Testing Data Migrations

Most commonly, migrations deal with schema changes, such as adding or removing columns, creating tables, or altering constraints. However, as your application evolves, you may need to add or refactor data within the database, which is where data migrations come in. For instance, you may need to seed data in a table, backfill data for existing records in new columns, or somehow transform existing data to accommodate changes in your application.

Data migrations can be especially tricky to get right, and mistakes can be problematic and irreversible.

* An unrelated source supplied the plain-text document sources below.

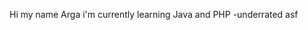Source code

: Hi my name Arga
i'm currently learning Java and PHP
-underrated asf

<!---
ArgaXD/ArgaXD is a ✨ special ✨ repository because its `README.md` (this file) appears on your GitHub profile.
You can click the Preview link to take a look at your changes.
--->
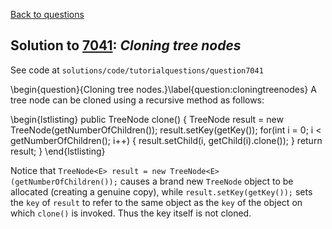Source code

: [Back to questions](../README.md)

## Solution to [7041](../questions/7041): *Cloning tree nodes*

See code at `solutions/code/tutorialquestions/question7041`

\begin{question}{Cloning tree nodes.}\label{question:cloningtreenodes}  A tree node can be cloned using a
recursive method as follows:

\begin{lstlisting}
	public TreeNode<E> clone() {
		TreeNode<E> result = new TreeNode<E>(getNumberOfChildren());
		result.setKey(getKey());
		for(int i = 0; i < getNumberOfChildren(); i++) {
			result.setChild(i, getChild(i).clone());
		}
		return result;
	}
\end{lstlisting}

Notice that `TreeNode<E> result = new TreeNode<E>(getNumberOfChildren());` causes a brand new `TreeNode`
object to be allocated (creating a genuine copy), while `result.setKey(getKey());` sets the `key` of `result`
to refer to the same object as the `key` of the object on which `clone()` is invoked.  Thus the key itself is not cloned.
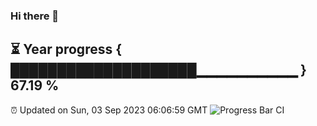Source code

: ### Hi there 👋
⏳ Year progress { ████████████████████▁▁▁▁▁▁▁▁▁▁ } 67.19 %
---
⏰ Updated on Sun, 03 Sep 2023 06:06:59 GMT
![Progress Bar CI](https://github.com/Moyi321/Moyi321/workflows/Progress%20Bar%20CI/badge.svg)
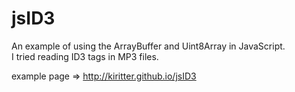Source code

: jsID3
=====
An example of using the ArrayBuffer and Uint8Array in JavaScript.  
I tried reading ID3 tags in MP3 files.

example page => http://kiritter.github.io/jsID3
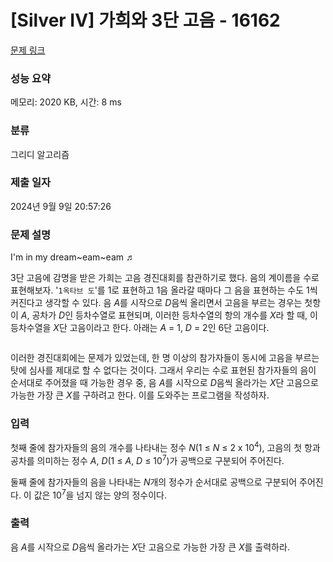 # [Silver IV] 가희와 3단 고음 - 16162 

[문제 링크](https://www.acmicpc.net/problem/16162) 

### 성능 요약

메모리: 2020 KB, 시간: 8 ms

### 분류

그리디 알고리즘

### 제출 일자

2024년 9월 9일 20:57:26

### 문제 설명

<p>I'm in my dream~eam~eam ♬</p>

<p><meta charset="utf-8"></p>

<p dir="ltr">3단 고음에 감명을 받은 가희는 고음 경진대회를 참관하기로 했다. 음의 계이름을 수로 표현해보자. '<code>1옥타브 도</code>'를 1로 표현하고 1음 올라갈 때마다 그 음을 표현하는 수도 1씩 커진다고 생각할 수 있다. 음 <em>A</em>를 시작으로 <em>D</em>음씩 올리면서 고음을 부르는 경우는 첫항이 <em>A</em>, 공차가 <em>D</em>인 등차수열로 표현되며, 이러한 등차수열의 항의 개수를 <em>X</em>라 할 때, 이 등차수열을 <em>X</em>단 고음이라고 한다. 아래는 <em>A</em> = 1, <em>D</em> = 2인 6단 고음이다.</p>

<p dir="ltr" style="text-align: center;"><img alt="" src="https://upload.acmicpc.net/062d4f02-7bee-4b8b-930c-da6b711c4add/-/preview/"></p>

<p dir="ltr">이러한 경진대회에는 문제가 있었는데, 한 명 이상의 참가자들이 동시에 고음을 부르는 탓에 심사를 제대로 할 수 없다는 것이다. 그래서 우리는 수로 표현된 참가자들의 음이 순서대로 주어졌을 때 가능한 경우 중, 음 <em>A</em>를 시작으로 <em>D</em>음씩 올라가는 <em>X</em>단 고음으로 가능한 가장 큰 <em>X</em>를 구하려고 한다. 이를 도와주는 프로그램을 작성하자.</p>

### 입력 

 <p>첫째 줄에 참가자들의 음의 개수를 나타내는 정수 <em>N</em>(1 ≤ <em>N</em> ≤ 2 x 10<sup>4</sup>), 고음의 첫 항과 공차를 의미하는 정수 <em>A</em>, <em>D</em>(1 ≤ <em>A</em>, <em>D</em> ≤ 10<sup>7</sup>)가 공백으로 구분되어 주어진다.</p>

<p>둘째 줄에 참가자들의 음을 나타내는 <em>N</em>개의 정수가 순서대로 공백으로 구분되어 주어진다. 이 값은 10<sup>7</sup>을 넘지 않는 양의 정수이다.</p>

### 출력 

 <p>음 <em>A</em>를 시작으로 <em>D</em>음씩 올라가는 <em>X</em>단 고음으로 가능한 가장 큰 <em>X</em>를 출력하라.</p>


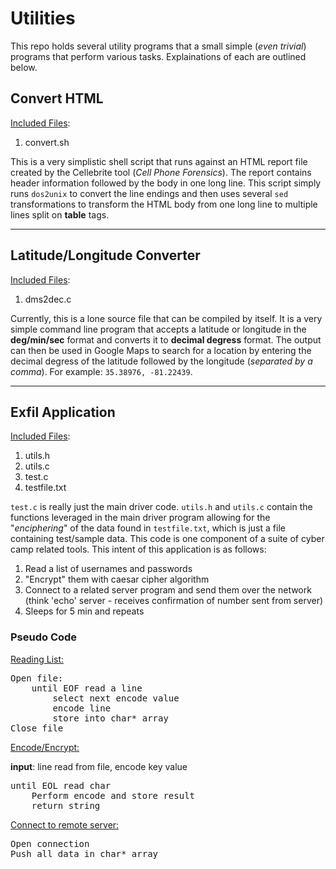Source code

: # Utilities

This repo holds several utility programs that a small simple (_even trivial_) programs that perform various tasks.  Explainations of each are outlined below.

## Convert HTML

<u>Included Files</u>:

1. convert.sh

This is a very simplistic shell script that runs against an HTML report file created by the Cellebrite tool (_Cell Phone Forensics_).  The report contains header information followed by the body in one long line.  This script simply runs `dos2unix` to convert the line endings and then uses several `sed` transformations to transform the HTML body from one long line to multiple lines split on **table** tags.

----

## Latitude/Longitude Converter

<u>Included Files</u>:

1. dms2dec.c

Currently, this is a lone source file that can be compiled by itself.  It is a very simple command line program that accepts a latitude or longitude in the **deg/min/sec** format and converts it to **decimal degress** format.  The output can then be used in Google Maps to search for a location by entering the decimal degress of the latitude followed by the longitude (_separated by a comma_).  For example:  `35.38976, -81.22439`.

----

## Exfil Application

<u>Included Files</u>:

1. utils.h  
1. utils.c  
1. test.c  
1. testfile.txt  

`test.c` is really just the main driver code.  `utils.h` and `utils.c` contain the functions leveraged in the main driver program allowing for the "_enciphering_" of the data found in `testfile.txt`, which is just a file containing test/sample data.  This code is one component of a suite of cyber camp related tools.  This intent of this application is as follows: 

1. Read a list of usernames and passwords  
1. "Encrypt" them with caesar cipher algorithm  
1. Connect to a related server program and send them over the network (think 'echo' server - receives confirmation of number sent from server)   
1. Sleeps for 5 min and repeats  


### Pseudo Code

<u>Reading List:</u>

<pre>
Open file: 
    until EOF read a line
        select next encode value
        encode line
        store into char* array
Close file  
</pre>

<u>Encode/Encrypt:</u>

**input**: line read from file, encode key value    

<pre>
until EOL read char
    Perform encode and store result  
    return string  
</pre>

<u>Connect to remote server:</u>

<pre>
Open connection  
Push all data in char* array  
</pre>

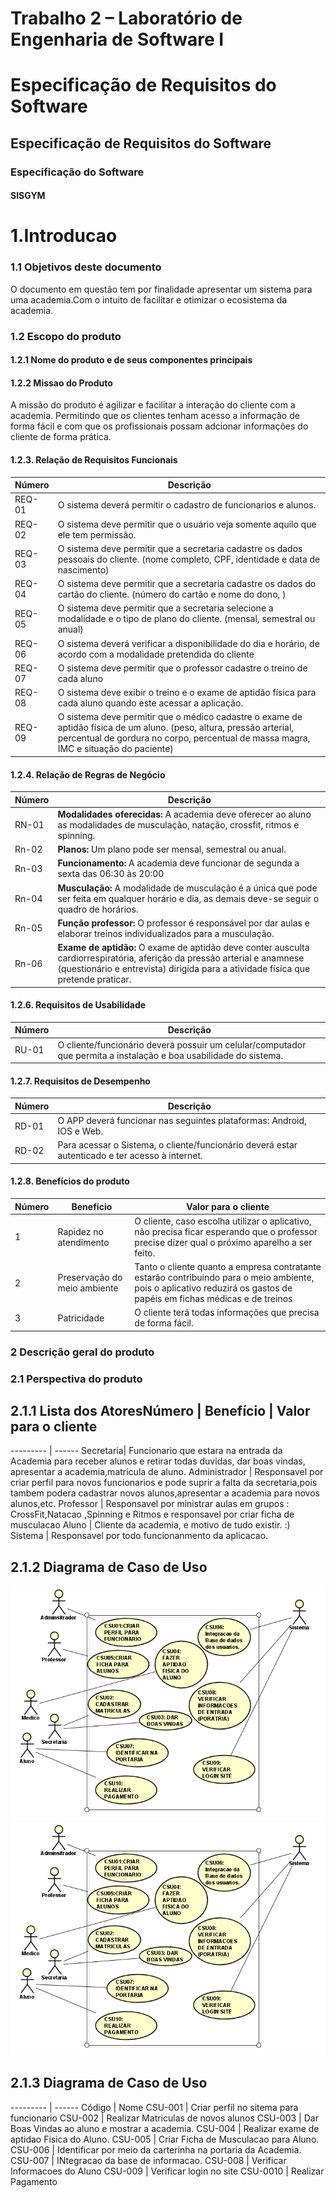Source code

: 
# Trabalho 2 – Laboratório de Engenharia de Software I

# Especificação de Requisitos do Software

 
## Especificação de Requisitos do Software

### Especificação do Software
#### SISGYM
# 1.Introducao
### 1.1 Objetivos deste documento
O documento em questão tem por finalidade apresentar um sistema para uma academia.Com o intuito de facilitar e otimizar o ecosistema da academia.
### 1.2 Escopo do produto
#### 1.2.1	Nome do produto e de seus componentes principais


#### 1.2.2	Missao do Produto
A missão do produto é agilizar e facilitar a interação do cliente com a academia. Permitindo que os clientes tenham acesso a informação de forma fácil e com que os profissionais possam adcionar informações do cliente de forma prática. 


#### 1.2.3.	Relação de Requisitos Funcionais

Número   | Descrição
--------- | ------
REQ-01 | O sistema  deverá  permitir o cadastro de funcionarios e alunos.
REQ-02 | O sistema deve permitir que o usuário veja somente aquilo que ele tem permissão.
REQ-03 | O sistema deve permitir que a secretaria cadastre os dados pessoais do cliente. (nome  completo,  CPF,  identidade  e  data  de  nascimento)
REQ-04 | O sistema deve permitir que a secretaria cadastre os dados do cartão do cliente. (número  do  cartão e nome do dono, )
REQ-05 | O sistema deve permitir que a secretaria selecione a modalidade e o tipo de plano do cliente. (mensal,   semestral   ou   anual)
REQ-06 | O sistema deverá verificar a disponibilidade do dia e horário, de  acordo  com  a  modalidade  pretendida  do  cliente
REQ-07 | O sistema deve permitir que o professor cadastre  o treino de  cada  aluno
REQ-08 | O sistema deve exibir o treino e o exame de aptidão física para cada aluno quando este acessar a aplicação.
REQ-09 | O sistema deve permitir que o médico cadastre o exame de aptidão física de um aluno. (peso, altura,  pressão  arterial,  percentual  de  gordura  no corpo,  percentual  de  massa  magra,  IMC e  situação  do  paciente)
 


#### 1.2.4.	Relação de Regras de Negócio
Número   | Descrição
--------- | ------
RN-01 | **Modalidades oferecidas:**  A academia deve oferecer ao aluno as modalidades de musculação,   natação, crossfit, ritmos  e spinning.
Rn-02 | **Planos:**  Um plano pode ser mensal, semestral ou anual.
Rn-03 | **Funcionamento:**  A academia deve funcionar de segunda a sexta das 06:30 às 20:00
Rn-04 | **Musculação:**  A modalidade de musculação é a única que pode ser feita em qualquer horário e dia, as demais deve-se seguir o quadro de horários.
Rn-05 | **Função professor:**  O professor é responsável por dar aulas e elaborar treinos    individualizados para a musculação.
Rn-06 | **Exame de aptidão:**  O exame de aptidão deve conter ausculta cardiorrespiratória, aferição da pressão arterial e anamnese (questionário e entrevista) dirigida para a atividade física que pretende praticar.

#### 1.2.6.	Requisitos de Usabilidade
Número  |	Descrição
--------- | ------
RU-01| O cliente/funcionário deverá possuir um celular/computador que permita a instalação e boa usabilidade do sistema.

#### 1.2.7.	Requisitos de Desempenho
Número  |	Descrição
--------- | ------
RD-01	| O APP deverá funcionar nas seguintes plataformas: Android, IOS e Web.
RD-02	| Para acessar o Sistema, o cliente/funcionário deverá estar autenticado e ter acesso à internet.


#### 1.2.8.	Benefícios do produto

Número |	Benefício |	Valor para o cliente
--------- | ------ | ------
1| 		Rapidez no atendimento| O cliente, caso escolha utilizar o aplicativo, não precisa ficar esperando que o professor precise dizer qual o próximo aparelho a ser feito.	 
2	| 	Preservação do meio ambiente | Tanto o cliente quanto a empresa contratante estarão contribuindo para o meio ambiente, pois o aplicativo reduzirá os gastos de papéis em fichas médicas e de treinos
3	|  Patricidade	| O cliente terá todas informações que precisa de forma fácil.

### 2 Descrição geral do produto

### 2.1 Perspectiva do produto

## 2.1.1	Lista dos AtoresNúmero |	Benefício |	Valor para o cliente
--------- | ------ 
Secretaria| 		Funcionario que estara na entrada da Academia para receber alunos e retirar todas duvidas, dar boas vindas, apresentar a academia,matricula de aluno. 
Administrador	| Responsavel por criar perfil para novos funcionarios e pode suprir a falta da secretaria,pois tambem podera cadastrar novos alunos,apresentar a academia para novos alunos,etc.
Professor	|  Responsavel por ministrar aulas em grupos : CrossFit,Natacao ,Spinning e Ritmos e responsavel por criar ficha de musculacao
Aluno	|  Cliente da academia, e motivo de tudo existir. :)	
Sistema	|  Responsavel por todo funcionanmento da aplicacao.

## 2.1.2	Diagrama de Caso de Uso
![Getting Started](DIAGRAMA_CASO_DE_USO.png)
![alt text](https://github.com/leonardobotrel/TP02ES-Academia/blob/main/DIAGRAMA_CASO_DE_USO.PNG)
## 2.1.3	Diagrama de Caso de Uso
--------- | ------ 
Código  |	Nome
CSU-001	| Criar perfil no sitema para funcionario
CSU-002	| Realizar Matriculas de novos alunos
CSU-003	| Dar Boas Vindas ao aluno e mostrar a academia.
CSU-004 | Realizar exame de aptidao Fisica do Aluno.
CSU-005 | Criar Ficha de Musculacao para Aluno.
CSU-006	| Identificar por meio da carterinha na portaria da Academia.
CSU-007 | INtegracao da base de informacao.
CSU-008 | Verificar Informacoes do Aluno
CSU-009	| Verificar login no site
CSU-0010 | Realizar Pagamento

For this reason testing data migrations is crucial. Testing data migrations typically involves the following steps:

Setting up an empty database.
Applying migrations up to the one before the test.
Seeding test data.
Running the migration under test.
Making assertions to verify the results.

This process can be cumbersome to set up and error-prone as it often involves writing an ad-hoc program to automate the steps mentioned above or manually testing the migration.

Atlas's migrate test command simplifies this by allowing you to define test cases in a concise syntax and acts as a harness to run these tests during local development and in CI.

In this guide we will learn how to use the migrate test command to test migration files.

Atlas Pro Feature

Testing is currently available only to Atlas Pro users. To use this feature, run:

atlas login

Project Setup

Before we begin writing tests, we will start by setting up a project with a config file, schema file, and a migration directory containing a few migration files.

Config File

Create a config file named atlas.hcl.

In this file we will define an environment, specify the source of our schema, and a URL for our dev database.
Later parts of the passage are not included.